SOURCE DATA START

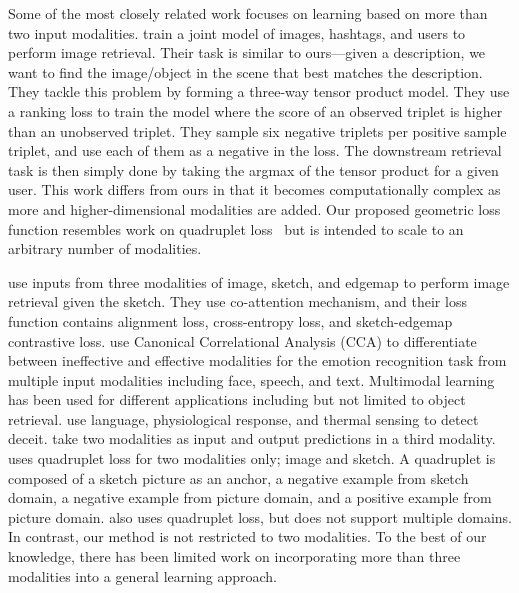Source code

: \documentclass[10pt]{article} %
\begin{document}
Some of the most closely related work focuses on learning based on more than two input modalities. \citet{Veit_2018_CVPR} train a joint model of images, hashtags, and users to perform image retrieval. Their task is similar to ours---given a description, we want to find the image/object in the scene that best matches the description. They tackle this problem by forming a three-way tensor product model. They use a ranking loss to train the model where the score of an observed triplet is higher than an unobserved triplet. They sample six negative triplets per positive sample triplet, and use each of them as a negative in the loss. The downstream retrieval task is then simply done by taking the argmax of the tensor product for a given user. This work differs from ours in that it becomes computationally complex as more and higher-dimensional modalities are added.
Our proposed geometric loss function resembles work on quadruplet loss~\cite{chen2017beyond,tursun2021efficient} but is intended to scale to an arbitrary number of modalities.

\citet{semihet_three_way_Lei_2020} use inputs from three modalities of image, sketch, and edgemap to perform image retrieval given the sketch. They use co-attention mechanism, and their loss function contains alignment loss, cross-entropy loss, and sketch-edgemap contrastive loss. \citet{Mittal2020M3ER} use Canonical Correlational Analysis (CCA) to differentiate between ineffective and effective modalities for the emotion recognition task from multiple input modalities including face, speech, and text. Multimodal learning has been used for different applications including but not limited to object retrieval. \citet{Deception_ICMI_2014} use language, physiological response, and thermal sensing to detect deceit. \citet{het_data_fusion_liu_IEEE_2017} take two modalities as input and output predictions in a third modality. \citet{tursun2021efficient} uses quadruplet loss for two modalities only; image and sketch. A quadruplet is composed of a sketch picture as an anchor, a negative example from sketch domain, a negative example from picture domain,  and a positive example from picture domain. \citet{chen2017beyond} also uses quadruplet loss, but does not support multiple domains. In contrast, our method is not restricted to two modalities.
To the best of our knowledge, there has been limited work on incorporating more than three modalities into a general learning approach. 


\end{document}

SOURCE DATA END
SOURCE DATA START

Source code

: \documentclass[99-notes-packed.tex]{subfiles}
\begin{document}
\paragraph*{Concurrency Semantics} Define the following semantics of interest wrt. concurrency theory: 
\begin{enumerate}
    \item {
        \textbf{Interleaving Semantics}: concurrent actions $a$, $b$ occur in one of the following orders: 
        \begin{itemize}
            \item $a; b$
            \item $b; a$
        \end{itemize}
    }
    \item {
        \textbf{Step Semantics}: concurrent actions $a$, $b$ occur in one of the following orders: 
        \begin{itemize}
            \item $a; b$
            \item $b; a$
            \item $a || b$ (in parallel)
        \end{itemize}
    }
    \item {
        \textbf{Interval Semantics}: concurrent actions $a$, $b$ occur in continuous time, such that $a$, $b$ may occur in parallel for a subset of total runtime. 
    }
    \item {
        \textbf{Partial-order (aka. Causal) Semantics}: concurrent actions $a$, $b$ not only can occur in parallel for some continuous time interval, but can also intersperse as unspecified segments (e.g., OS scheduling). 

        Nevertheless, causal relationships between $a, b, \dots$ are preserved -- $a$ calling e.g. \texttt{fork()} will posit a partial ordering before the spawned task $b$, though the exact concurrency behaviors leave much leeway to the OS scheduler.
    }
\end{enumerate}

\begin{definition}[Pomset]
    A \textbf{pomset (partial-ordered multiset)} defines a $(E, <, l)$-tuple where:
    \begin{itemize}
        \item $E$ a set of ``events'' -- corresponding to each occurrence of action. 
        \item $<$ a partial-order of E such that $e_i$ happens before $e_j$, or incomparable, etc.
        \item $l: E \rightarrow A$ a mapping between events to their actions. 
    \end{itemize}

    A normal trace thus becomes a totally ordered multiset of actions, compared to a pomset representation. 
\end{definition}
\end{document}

SOURCE DATA END
SOURCE DATA START

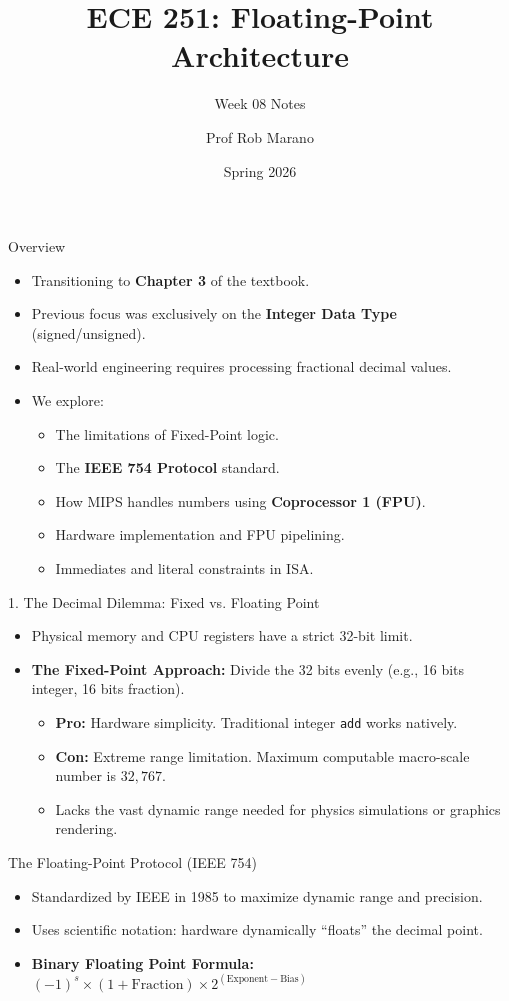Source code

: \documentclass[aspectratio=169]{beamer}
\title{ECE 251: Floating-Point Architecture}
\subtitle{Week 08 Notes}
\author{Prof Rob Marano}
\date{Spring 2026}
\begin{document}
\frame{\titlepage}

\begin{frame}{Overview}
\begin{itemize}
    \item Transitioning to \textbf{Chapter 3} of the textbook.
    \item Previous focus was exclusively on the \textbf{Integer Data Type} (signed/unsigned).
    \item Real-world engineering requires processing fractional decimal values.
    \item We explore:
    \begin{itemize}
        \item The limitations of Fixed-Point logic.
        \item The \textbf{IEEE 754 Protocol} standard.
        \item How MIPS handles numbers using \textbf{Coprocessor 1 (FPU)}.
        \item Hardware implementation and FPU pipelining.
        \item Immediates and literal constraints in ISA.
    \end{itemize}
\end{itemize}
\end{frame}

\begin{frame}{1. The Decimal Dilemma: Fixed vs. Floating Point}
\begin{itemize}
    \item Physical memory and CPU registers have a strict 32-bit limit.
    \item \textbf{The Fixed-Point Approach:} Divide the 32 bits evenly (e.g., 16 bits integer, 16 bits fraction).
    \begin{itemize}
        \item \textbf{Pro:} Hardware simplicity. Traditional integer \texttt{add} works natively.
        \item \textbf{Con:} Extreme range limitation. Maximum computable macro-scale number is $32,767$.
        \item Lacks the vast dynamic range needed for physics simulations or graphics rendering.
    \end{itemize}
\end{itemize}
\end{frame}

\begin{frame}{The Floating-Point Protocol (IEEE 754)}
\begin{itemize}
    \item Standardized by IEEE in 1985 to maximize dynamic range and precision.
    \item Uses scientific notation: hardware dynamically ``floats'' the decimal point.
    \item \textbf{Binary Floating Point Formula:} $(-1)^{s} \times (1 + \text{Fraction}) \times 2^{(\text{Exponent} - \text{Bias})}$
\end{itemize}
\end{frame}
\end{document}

SOURCE DATA END

# YOUR OBJECTIVE
Look through the material for "scale". Copy each line that has it.

# RESULT OF THE TASK
Our proposed geometric loss function resembles work on quadruplet loss~\cite{chen2017beyond,tursun2021efficient} but is intended to scale to an arbitrary number of modalities.
        \item \textbf{Con:} Extreme range limitation. Maximum computable macro-scale number is $32,767$.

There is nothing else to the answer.